Below is a set of records; print all of them exactly as written.

++++ Data supplied ++++

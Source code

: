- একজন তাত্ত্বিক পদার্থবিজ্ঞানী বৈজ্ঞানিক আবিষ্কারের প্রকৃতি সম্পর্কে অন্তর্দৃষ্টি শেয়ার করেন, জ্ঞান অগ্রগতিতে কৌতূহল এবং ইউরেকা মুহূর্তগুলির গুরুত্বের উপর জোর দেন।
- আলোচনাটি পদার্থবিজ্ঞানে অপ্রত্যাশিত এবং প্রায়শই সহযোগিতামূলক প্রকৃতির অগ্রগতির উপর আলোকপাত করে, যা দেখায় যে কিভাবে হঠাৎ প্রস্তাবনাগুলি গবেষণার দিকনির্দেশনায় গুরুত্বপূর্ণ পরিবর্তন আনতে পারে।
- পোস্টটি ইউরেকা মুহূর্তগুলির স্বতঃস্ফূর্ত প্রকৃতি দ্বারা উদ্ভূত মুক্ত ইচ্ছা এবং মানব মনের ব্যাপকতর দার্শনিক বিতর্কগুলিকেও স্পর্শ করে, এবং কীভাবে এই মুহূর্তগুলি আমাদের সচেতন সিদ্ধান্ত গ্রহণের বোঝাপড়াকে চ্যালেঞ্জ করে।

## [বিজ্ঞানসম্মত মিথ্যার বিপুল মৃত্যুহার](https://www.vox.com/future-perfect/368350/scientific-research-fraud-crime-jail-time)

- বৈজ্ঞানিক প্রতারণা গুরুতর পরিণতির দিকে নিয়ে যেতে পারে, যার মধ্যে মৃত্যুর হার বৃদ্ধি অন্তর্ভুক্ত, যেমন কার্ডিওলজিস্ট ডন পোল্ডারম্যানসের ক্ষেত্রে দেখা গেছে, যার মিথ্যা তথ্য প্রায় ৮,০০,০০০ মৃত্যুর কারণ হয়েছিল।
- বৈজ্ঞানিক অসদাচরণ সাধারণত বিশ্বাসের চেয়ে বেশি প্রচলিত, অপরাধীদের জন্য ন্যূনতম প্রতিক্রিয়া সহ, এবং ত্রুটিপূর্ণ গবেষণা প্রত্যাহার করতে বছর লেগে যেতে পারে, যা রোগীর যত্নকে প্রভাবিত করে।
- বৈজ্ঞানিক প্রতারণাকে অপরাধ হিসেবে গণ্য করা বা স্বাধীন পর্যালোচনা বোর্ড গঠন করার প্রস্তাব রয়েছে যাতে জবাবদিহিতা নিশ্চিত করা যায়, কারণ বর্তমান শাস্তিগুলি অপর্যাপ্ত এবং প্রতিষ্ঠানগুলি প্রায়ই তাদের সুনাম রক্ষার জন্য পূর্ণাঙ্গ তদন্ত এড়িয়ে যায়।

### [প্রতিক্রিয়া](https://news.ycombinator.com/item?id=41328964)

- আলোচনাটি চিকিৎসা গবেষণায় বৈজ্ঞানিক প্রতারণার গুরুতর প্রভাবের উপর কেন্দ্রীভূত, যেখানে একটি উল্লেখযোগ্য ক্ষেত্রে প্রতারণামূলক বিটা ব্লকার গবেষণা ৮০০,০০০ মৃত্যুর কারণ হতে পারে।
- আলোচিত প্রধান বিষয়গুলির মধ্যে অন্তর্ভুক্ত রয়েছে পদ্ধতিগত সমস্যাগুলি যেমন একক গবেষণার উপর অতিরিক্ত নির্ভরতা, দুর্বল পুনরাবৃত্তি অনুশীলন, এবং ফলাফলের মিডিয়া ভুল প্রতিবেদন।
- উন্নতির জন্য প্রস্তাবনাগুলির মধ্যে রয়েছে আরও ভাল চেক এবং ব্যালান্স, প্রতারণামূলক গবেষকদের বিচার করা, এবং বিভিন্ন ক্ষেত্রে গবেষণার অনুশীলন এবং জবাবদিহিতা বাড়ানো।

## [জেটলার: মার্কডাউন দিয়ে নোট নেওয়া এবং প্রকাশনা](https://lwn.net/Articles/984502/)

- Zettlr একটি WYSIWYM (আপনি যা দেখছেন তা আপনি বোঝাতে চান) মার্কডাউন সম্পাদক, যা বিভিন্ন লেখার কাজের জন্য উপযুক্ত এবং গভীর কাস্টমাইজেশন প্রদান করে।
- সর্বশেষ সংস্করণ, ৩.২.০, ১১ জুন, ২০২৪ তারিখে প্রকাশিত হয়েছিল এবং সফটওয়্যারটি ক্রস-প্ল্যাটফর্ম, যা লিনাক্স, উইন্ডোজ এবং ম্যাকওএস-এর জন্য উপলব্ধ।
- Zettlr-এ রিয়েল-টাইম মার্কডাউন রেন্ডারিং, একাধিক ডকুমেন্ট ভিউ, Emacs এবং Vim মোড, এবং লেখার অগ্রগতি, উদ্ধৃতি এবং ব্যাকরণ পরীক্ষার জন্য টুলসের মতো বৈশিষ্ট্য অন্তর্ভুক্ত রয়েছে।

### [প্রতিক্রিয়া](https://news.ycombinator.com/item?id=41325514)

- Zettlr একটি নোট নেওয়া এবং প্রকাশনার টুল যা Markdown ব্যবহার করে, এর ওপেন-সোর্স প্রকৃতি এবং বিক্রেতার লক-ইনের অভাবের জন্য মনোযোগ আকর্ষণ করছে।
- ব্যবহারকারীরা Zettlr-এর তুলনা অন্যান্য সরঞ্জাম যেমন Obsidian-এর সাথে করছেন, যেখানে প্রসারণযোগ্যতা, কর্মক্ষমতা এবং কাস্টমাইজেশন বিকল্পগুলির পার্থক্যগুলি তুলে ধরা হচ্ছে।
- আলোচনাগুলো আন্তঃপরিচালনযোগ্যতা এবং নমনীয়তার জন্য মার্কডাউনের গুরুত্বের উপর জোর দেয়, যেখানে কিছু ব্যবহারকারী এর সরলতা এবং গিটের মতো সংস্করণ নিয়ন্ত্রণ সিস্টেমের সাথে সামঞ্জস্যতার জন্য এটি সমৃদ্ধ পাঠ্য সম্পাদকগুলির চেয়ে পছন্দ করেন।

++++

◆ Task output ◆
Source code

:- একজন তাত্ত্বিক পদার্থবিজ্ঞানী বৈজ্ঞানিক আবিষ্কারের প্রকৃতি সম্পর্কে অন্তর্দৃষ্টি শেয়ার করেন, জ্ঞান অগ্রগতিতে কৌতূহল এবং ইউরেকা মুহূর্তগুলির গুরুত্বের উপর জোর দেন।
- আলোচনাটি পদার্থবিজ্ঞানে অপ্রত্যাশিত এবং প্রায়শই সহযোগিতামূলক প্রকৃতির অগ্রগতির উপর আলোকপাত করে, যা দেখায় যে কিভাবে হঠাৎ প্রস্তাবনাগুলি গবেষণার দিকনির্দেশনায় গুরুত্বপূর্ণ পরিবর্তন আনতে পারে।
- পোস্টটি ইউরেকা মুহূর্তগুলির স্বতঃস্ফূর্ত প্রকৃতি দ্বারা উদ্ভূত মুক্ত ইচ্ছা এবং মানব মনের ব্যাপকতর দার্শনিক বিতর্কগুলিকেও স্পর্শ করে, এবং কীভাবে এই মুহূর্তগুলি আমাদের সচেতন সিদ্ধান্ত গ্রহণের বোঝাপড়াকে চ্যালেঞ্জ করে।

## [বিজ্ঞানসম্মত মিথ্যার বিপুল মৃত্যুহার](https://www.vox.com/future-perfect/368350/scientific-research-fraud-crime-jail-time)

- বৈজ্ঞানিক প্রতারণা গুরুতর পরিণতির দিকে নিয়ে যেতে পারে, যার মধ্যে মৃত্যুর হার বৃদ্ধি অন্তর্ভুক্ত, যেমন কার্ডিওলজিস্ট ডন পোল্ডারম্যানসের ক্ষেত্রে দেখা গেছে, যার মিথ্যা তথ্য প্রায় ৮,০০,০০০ মৃত্যুর কারণ হয়েছিল।
- বৈজ্ঞানিক অসদাচরণ সাধারণত বিশ্বাসের চেয়ে বেশি প্রচলিত, অপরাধীদের জন্য ন্যূনতম প্রতিক্রিয়া সহ, এবং ত্রুটিপূর্ণ গবেষণা প্রত্যাহার করতে বছর লেগে যেতে পারে, যা রোগীর যত্নকে প্রভাবিত করে।
- বৈজ্ঞানিক প্রতারণাকে অপরাধ হিসেবে গণ্য করা বা স্বাধীন পর্যালোচনা বোর্ড গঠন করার প্রস্তাব রয়েছে যাতে জবাবদিহিতা নিশ্চিত করা যায়, কারণ বর্তমান শাস্তিগুলি অপর্যাপ্ত এবং প্রতিষ্ঠানগুলি প্রায়ই তাদের সুনাম রক্ষার জন্য পূর্ণাঙ্গ তদন্ত এড়িয়ে যায়।

### [প্রতিক্রিয়া](https://news.ycombinator.com/item?id=41328964)

- আলোচনাটি চিকিৎসা গবেষণায় বৈজ্ঞানিক প্রতারণার গুরুতর প্রভাবের উপর কেন্দ্রীভূত, যেখানে একটি উল্লেখযোগ্য ক্ষেত্রে প্রতারণামূলক বিটা ব্লকার গবেষণা ৮০০,০০০ মৃত্যুর কারণ হতে পারে।
- আলোচিত প্রধান বিষয়গুলির মধ্যে অন্তর্ভুক্ত রয়েছে পদ্ধতিগত সমস্যাগুলি যেমন একক গবেষণার উপর অতিরিক্ত নির্ভরতা, দুর্বল পুনরাবৃত্তি অনুশীলন, এবং ফলাফলের মিডিয়া ভুল প্রতিবেদন।
- উন্নতির জন্য প্রস্তাবনাগুলির মধ্যে রয়েছে আরও ভাল চেক এবং ব্যালান্স, প্রতারণামূলক গবেষকদের বিচার করা, এবং বিভিন্ন ক্ষেত্রে গবেষণার অনুশীলন এবং জবাবদিহিতা বাড়ানো।

## [জেটলার: মার্কডাউন দিয়ে নোট নেওয়া এবং প্রকাশনা](https://lwn.net/Articles/984502/)

- Zettlr একটি WYSIWYM (আপনি যা দেখছেন তা আপনি বোঝাতে চান) মার্কডাউন সম্পাদক, যা বিভিন্ন লেখার কাজের জন্য উপযুক্ত এবং গভীর কাস্টমাইজেশন প্রদান করে।
- সর্বশেষ সংস্করণ, ৩.২.০, ১১ জুন, ২০২৪ তারিখে প্রকাশিত হয়েছিল এবং সফটওয়্যারটি ক্রস-প্ল্যাটফর্ম, যা লিনাক্স, উইন্ডোজ এবং ম্যাকওএস-এর জন্য উপলব্ধ।
- Zettlr-এ রিয়েল-টাইম মার্কডাউন রেন্ডারিং, একাধিক ডকুমেন্ট ভিউ, Emacs এবং Vim মোড, এবং লেখার অগ্রগতি, উদ্ধৃতি এবং ব্যাকরণ পরীক্ষার জন্য টুলসের মতো বৈশিষ্ট্য অন্তর্ভুক্ত রয়েছে।

### [প্রতিক্রিয়া](https://news.ycombinator.com/item?id=41325514)

- Zettlr একটি নোট নেওয়া এবং প্রকাশনার টুল যা Markdown ব্যবহার করে, এর ওপেন-সোর্স প্রকৃতি এবং বিক্রেতার লক-ইনের অভাবের জন্য মনোযোগ আকর্ষণ করছে।
- ব্যবহারকারীরা Zettlr-এর তুলনা অন্যান্য সরঞ্জাম যেমন Obsidian-এর সাথে করছেন, যেখানে প্রসারণযোগ্যতা, কর্মক্ষমতা এবং কাস্টমাইজেশন বিকল্পগুলির পার্থক্যগুলি তুলে ধরা হচ্ছে।
- আলোচনাগুলো আন্তঃপরিচালনযোগ্যতা এবং নমনীয়তার জন্য মার্কডাউনের গুরুত্বের উপর জোর দেয়, যেখানে কিছু ব্যবহারকারী এর সরলতা এবং গিটের মতো সংস্করণ নিয়ন্ত্রণ সিস্টেমের সাথে সামঞ্জস্যতার জন্য এটি সমৃদ্ধ পাঠ্য সম্পাদকগুলির চেয়ে পছন্দ করেন।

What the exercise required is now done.